Ingress-nginx: Worker Processes (auto) doesn't honor cgroup allocations

Created on 16 Aug 2018  Â·  19Comments  Â·  Source: kubernetes/ingress-nginx

Hey,
I've noticed that when using the default value of https://github.com/kubernetes/ingress-nginx/blob/master/docs/user-guide/nginx-configuration/configmap.md#worker-processes, it is getting defaulted to the underlying node vCPU count, rather than that of the container.

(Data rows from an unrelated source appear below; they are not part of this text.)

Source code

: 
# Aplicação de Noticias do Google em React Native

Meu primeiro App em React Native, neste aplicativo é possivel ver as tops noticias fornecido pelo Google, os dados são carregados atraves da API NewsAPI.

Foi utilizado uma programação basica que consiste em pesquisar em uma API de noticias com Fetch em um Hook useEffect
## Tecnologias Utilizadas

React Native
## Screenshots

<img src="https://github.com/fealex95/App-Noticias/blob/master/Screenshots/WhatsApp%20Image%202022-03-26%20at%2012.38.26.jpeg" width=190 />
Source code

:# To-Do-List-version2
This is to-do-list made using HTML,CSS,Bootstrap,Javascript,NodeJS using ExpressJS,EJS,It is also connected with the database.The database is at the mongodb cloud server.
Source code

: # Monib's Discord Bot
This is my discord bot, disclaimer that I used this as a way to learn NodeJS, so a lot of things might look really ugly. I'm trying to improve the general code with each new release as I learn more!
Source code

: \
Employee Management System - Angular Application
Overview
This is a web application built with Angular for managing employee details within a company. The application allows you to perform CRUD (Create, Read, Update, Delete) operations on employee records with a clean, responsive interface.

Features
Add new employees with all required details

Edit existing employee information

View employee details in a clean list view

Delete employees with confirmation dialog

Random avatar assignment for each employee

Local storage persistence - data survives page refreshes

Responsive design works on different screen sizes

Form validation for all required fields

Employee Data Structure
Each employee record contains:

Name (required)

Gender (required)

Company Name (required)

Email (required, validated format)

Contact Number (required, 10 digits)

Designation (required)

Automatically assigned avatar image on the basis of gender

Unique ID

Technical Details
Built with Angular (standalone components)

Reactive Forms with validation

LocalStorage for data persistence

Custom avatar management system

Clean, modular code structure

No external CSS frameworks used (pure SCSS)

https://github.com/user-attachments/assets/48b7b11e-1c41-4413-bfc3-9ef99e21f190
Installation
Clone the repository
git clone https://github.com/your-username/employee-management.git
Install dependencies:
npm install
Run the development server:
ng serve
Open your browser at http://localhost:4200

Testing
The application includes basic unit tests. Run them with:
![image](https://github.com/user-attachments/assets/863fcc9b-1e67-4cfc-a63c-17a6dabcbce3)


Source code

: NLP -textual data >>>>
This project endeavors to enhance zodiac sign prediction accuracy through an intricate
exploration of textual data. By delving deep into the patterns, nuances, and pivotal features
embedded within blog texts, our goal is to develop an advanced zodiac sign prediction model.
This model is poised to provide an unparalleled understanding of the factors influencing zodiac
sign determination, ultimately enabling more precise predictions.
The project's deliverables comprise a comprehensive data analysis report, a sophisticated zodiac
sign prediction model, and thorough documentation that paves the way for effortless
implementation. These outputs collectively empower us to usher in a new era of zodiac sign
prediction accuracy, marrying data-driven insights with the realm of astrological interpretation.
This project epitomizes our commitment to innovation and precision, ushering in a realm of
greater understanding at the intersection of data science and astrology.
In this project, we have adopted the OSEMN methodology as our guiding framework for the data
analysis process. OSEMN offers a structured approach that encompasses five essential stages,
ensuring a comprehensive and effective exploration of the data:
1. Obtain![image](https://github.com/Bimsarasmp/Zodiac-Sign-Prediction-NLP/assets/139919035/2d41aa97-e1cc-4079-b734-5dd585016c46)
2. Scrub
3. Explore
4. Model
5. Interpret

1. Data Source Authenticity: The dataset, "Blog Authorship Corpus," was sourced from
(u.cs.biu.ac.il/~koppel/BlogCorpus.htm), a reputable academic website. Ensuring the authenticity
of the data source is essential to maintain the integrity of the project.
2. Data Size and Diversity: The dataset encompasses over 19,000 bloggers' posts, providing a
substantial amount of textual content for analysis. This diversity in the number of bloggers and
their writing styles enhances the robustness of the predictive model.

It might be better to do a calculation based on the cgroup shares, and if that's not set, fall back to the node cpu count.

Most helpful comment

Not sure what you mean @mmack, @aledbf PR will attempt to discern a good value for the number of worker threads based on your cgroup limits, if those aren't set, it'll default to the nodes number of cpus. With the changes he's put in, a 2cpu and 1gb instance of nginx on a 64vcpu host, won't spawn 64 threads, if you set an appropriate limit (once this is merged).

I still have my reservations about the way it's being calculated however, so in my case I'm opting to set cpu limits, and then using worker-processes: "N" in my configmap to control the number of worker processes.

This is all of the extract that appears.